Attenuation by dietary taurine of dextran sulfate sodium-induced colitis in mice and of THP-1-induced damage to intestinal Caco-2 cell monolayers

Abstract

The effects of dietary taurine on the experimental colitis induced by dextran sulfate sodium (DSS) in mice were evaluated. C57BL/6 female mice were given 3% DSS in drinking water for 5 d to induce acute colitis. Taurine at 2% was added to the drinking water 5 d before and during the DSS-treatment to investigate its preventive effect. Taurine supplementation significantly attenuated the weight decrease, diarrhea severity, colon shortening, and the increase in the colonic tissue myeloperoxidase activity induced by DSS. Taurine also significantly inhibited the increase in the expression of a pro-inflammatory chemokine, macrophage inflammatory protein 2 (MIP-2), but not of interleukin (IL)-1beta or tumor necrosis factor (TNF)-alpha mRNA. Furthermore, taurine significantly protected the intestinal Caco-2 cell monolayers from the damage by macrophage-like THP-1 cells in an in vitro coculture system.
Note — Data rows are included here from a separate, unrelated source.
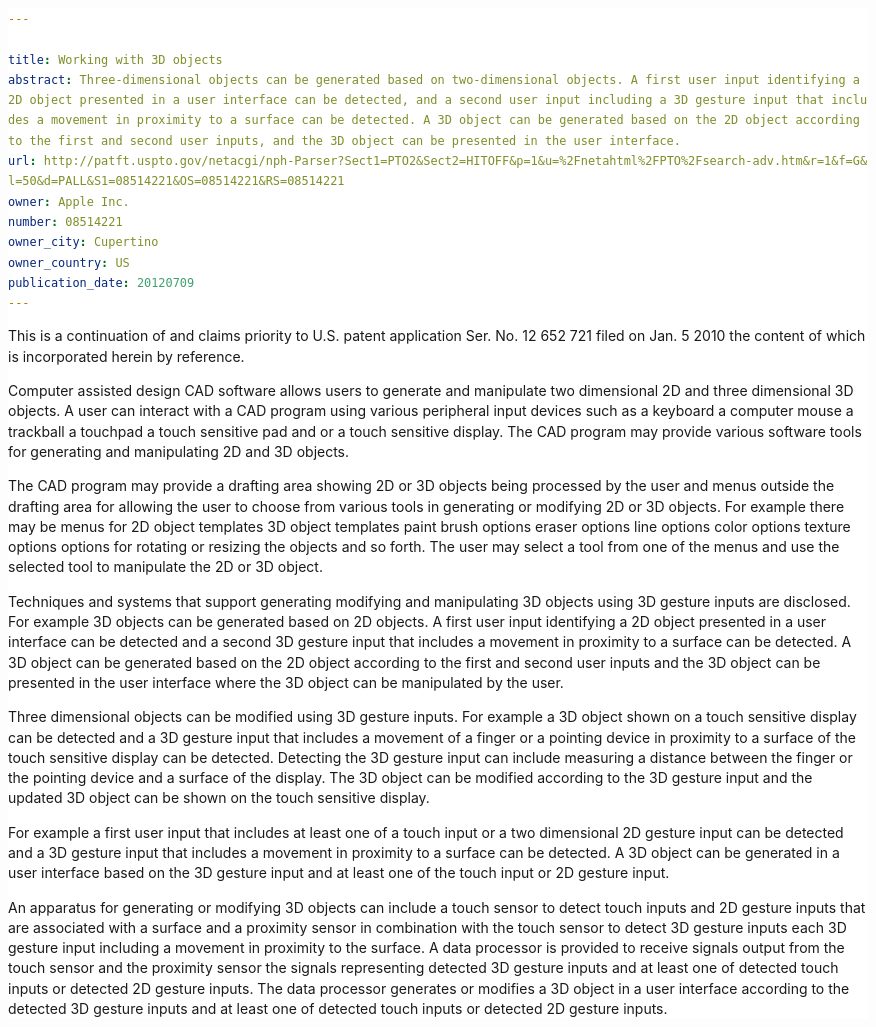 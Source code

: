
 ```yaml
---

title: Working with 3D objects
abstract: Three-dimensional objects can be generated based on two-dimensional objects. A first user input identifying a 2D object presented in a user interface can be detected, and a second user input including a 3D gesture input that includes a movement in proximity to a surface can be detected. A 3D object can be generated based on the 2D object according to the first and second user inputs, and the 3D object can be presented in the user interface.
url: http://patft.uspto.gov/netacgi/nph-Parser?Sect1=PTO2&Sect2=HITOFF&p=1&u=%2Fnetahtml%2FPTO%2Fsearch-adv.htm&r=1&f=G&l=50&d=PALL&S1=08514221&OS=08514221&RS=08514221
owner: Apple Inc.
number: 08514221
owner_city: Cupertino
owner_country: US
publication_date: 20120709
---
```

This is a continuation of and claims priority to U.S. patent application Ser. No. 12 652 721 filed on Jan. 5 2010 the content of which is incorporated herein by reference.

Computer assisted design CAD software allows users to generate and manipulate two dimensional 2D and three dimensional 3D objects. A user can interact with a CAD program using various peripheral input devices such as a keyboard a computer mouse a trackball a touchpad a touch sensitive pad and or a touch sensitive display. The CAD program may provide various software tools for generating and manipulating 2D and 3D objects.

The CAD program may provide a drafting area showing 2D or 3D objects being processed by the user and menus outside the drafting area for allowing the user to choose from various tools in generating or modifying 2D or 3D objects. For example there may be menus for 2D object templates 3D object templates paint brush options eraser options line options color options texture options options for rotating or resizing the objects and so forth. The user may select a tool from one of the menus and use the selected tool to manipulate the 2D or 3D object.

Techniques and systems that support generating modifying and manipulating 3D objects using 3D gesture inputs are disclosed. For example 3D objects can be generated based on 2D objects. A first user input identifying a 2D object presented in a user interface can be detected and a second 3D gesture input that includes a movement in proximity to a surface can be detected. A 3D object can be generated based on the 2D object according to the first and second user inputs and the 3D object can be presented in the user interface where the 3D object can be manipulated by the user.

Three dimensional objects can be modified using 3D gesture inputs. For example a 3D object shown on a touch sensitive display can be detected and a 3D gesture input that includes a movement of a finger or a pointing device in proximity to a surface of the touch sensitive display can be detected. Detecting the 3D gesture input can include measuring a distance between the finger or the pointing device and a surface of the display. The 3D object can be modified according to the 3D gesture input and the updated 3D object can be shown on the touch sensitive display.

For example a first user input that includes at least one of a touch input or a two dimensional 2D gesture input can be detected and a 3D gesture input that includes a movement in proximity to a surface can be detected. A 3D object can be generated in a user interface based on the 3D gesture input and at least one of the touch input or 2D gesture input.

An apparatus for generating or modifying 3D objects can include a touch sensor to detect touch inputs and 2D gesture inputs that are associated with a surface and a proximity sensor in combination with the touch sensor to detect 3D gesture inputs each 3D gesture input including a movement in proximity to the surface. A data processor is provided to receive signals output from the touch sensor and the proximity sensor the signals representing detected 3D gesture inputs and at least one of detected touch inputs or detected 2D gesture inputs. The data processor generates or modifies a 3D object in a user interface according to the detected 3D gesture inputs and at least one of detected touch inputs or detected 2D gesture inputs.
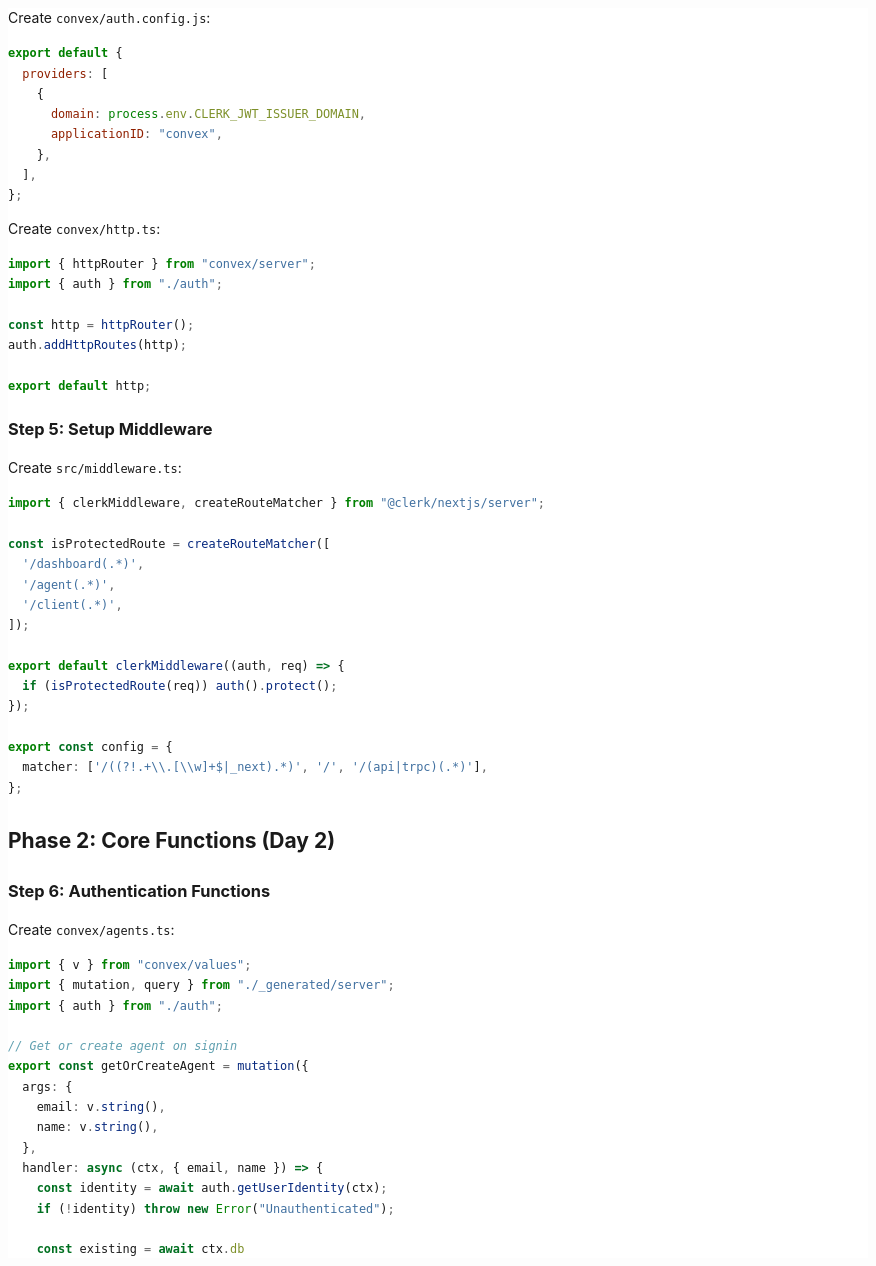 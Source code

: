 Create `convex/auth.config.js`:
```javascript
export default {
  providers: [
    {
      domain: process.env.CLERK_JWT_ISSUER_DOMAIN,
      applicationID: "convex",
    },
  ],
};
```

Create `convex/http.ts`:
```typescript
import { httpRouter } from "convex/server";
import { auth } from "./auth";

const http = httpRouter();
auth.addHttpRoutes(http);

export default http;
```

### Step 5: Setup Middleware

Create `src/middleware.ts`:
```typescript
import { clerkMiddleware, createRouteMatcher } from "@clerk/nextjs/server";

const isProtectedRoute = createRouteMatcher([
  '/dashboard(.*)',
  '/agent(.*)',
  '/client(.*)',
]);

export default clerkMiddleware((auth, req) => {
  if (isProtectedRoute(req)) auth().protect();
});

export const config = {
  matcher: ['/((?!.+\\.[\\w]+$|_next).*)', '/', '/(api|trpc)(.*)'],
};
```

## Phase 2: Core Functions (Day 2)

### Step 6: Authentication Functions

Create `convex/agents.ts`:
```typescript
import { v } from "convex/values";
import { mutation, query } from "./_generated/server";
import { auth } from "./auth";

// Get or create agent on signin
export const getOrCreateAgent = mutation({
  args: {
    email: v.string(),
    name: v.string(),
  },
  handler: async (ctx, { email, name }) => {
    const identity = await auth.getUserIdentity(ctx);
    if (!identity) throw new Error("Unauthenticated");

    const existing = await ctx.db
``` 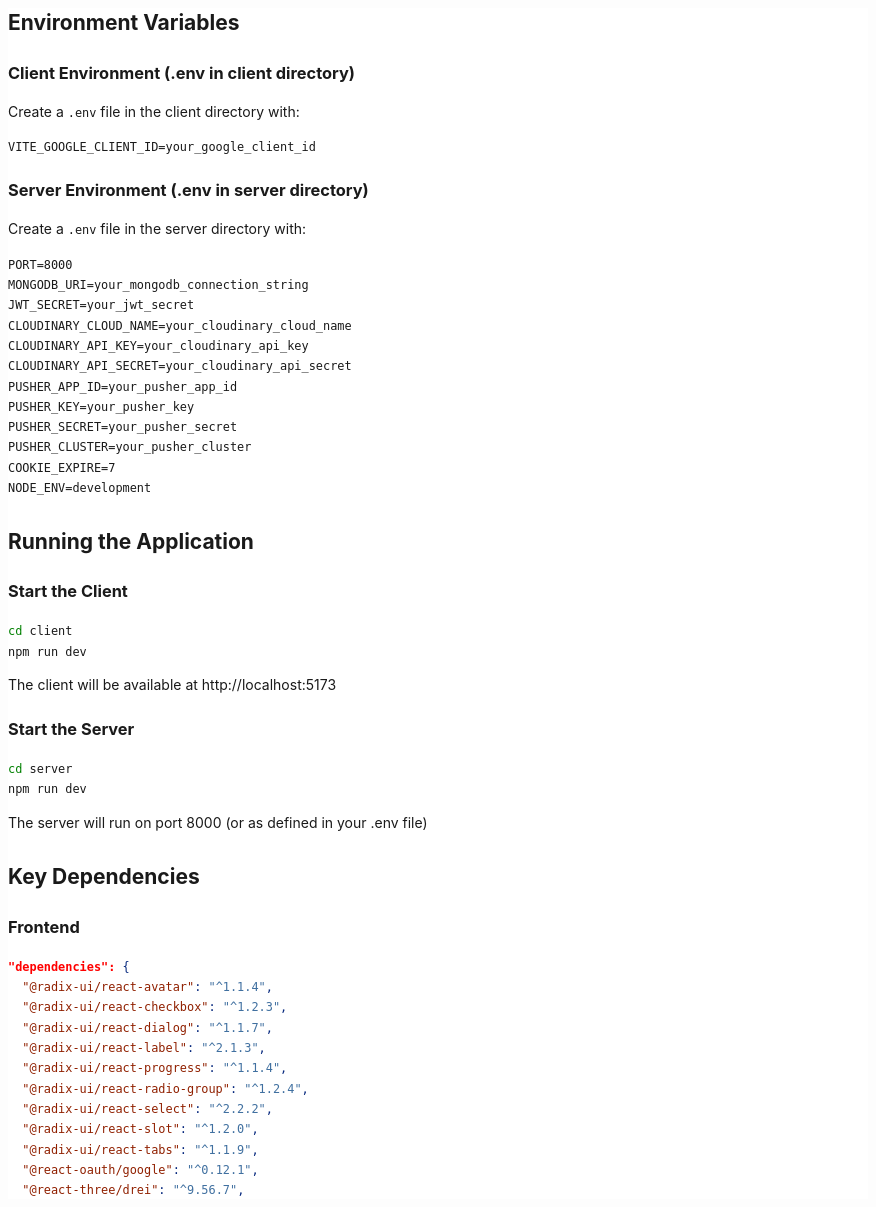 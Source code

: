 ## Environment Variables

### Client Environment (.env in client directory)

Create a `.env` file in the client directory with:

```
VITE_GOOGLE_CLIENT_ID=your_google_client_id
```

### Server Environment (.env in server directory)

Create a `.env` file in the server directory with:

```
PORT=8000
MONGODB_URI=your_mongodb_connection_string
JWT_SECRET=your_jwt_secret
CLOUDINARY_CLOUD_NAME=your_cloudinary_cloud_name
CLOUDINARY_API_KEY=your_cloudinary_api_key
CLOUDINARY_API_SECRET=your_cloudinary_api_secret
PUSHER_APP_ID=your_pusher_app_id
PUSHER_KEY=your_pusher_key
PUSHER_SECRET=your_pusher_secret
PUSHER_CLUSTER=your_pusher_cluster
COOKIE_EXPIRE=7
NODE_ENV=development
```

## Running the Application

### Start the Client

```bash
cd client
npm run dev
```

The client will be available at http://localhost:5173

### Start the Server

```bash
cd server
npm run dev
```

The server will run on port 8000 (or as defined in your .env file)

## Key Dependencies

### Frontend
```json
"dependencies": {
  "@radix-ui/react-avatar": "^1.1.4",
  "@radix-ui/react-checkbox": "^1.2.3",
  "@radix-ui/react-dialog": "^1.1.7",
  "@radix-ui/react-label": "^2.1.3",
  "@radix-ui/react-progress": "^1.1.4",
  "@radix-ui/react-radio-group": "^1.2.4",
  "@radix-ui/react-select": "^2.2.2",
  "@radix-ui/react-slot": "^1.2.0",
  "@radix-ui/react-tabs": "^1.1.9",
  "@react-oauth/google": "^0.12.1",
  "@react-three/drei": "^9.56.7",
```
These results suggest that taurine prevented DSS-induced colitis partly in association with (1) its inhibitory effects on the secretion of MIP-2 from the intestinal epithelial cells and on the infiltration of such inflammatory cells as neutrophils and (2) its cytoprotective functions on the epithelial barrier from the direct toxicity of DSS and from the inflammatory cell-induced injury.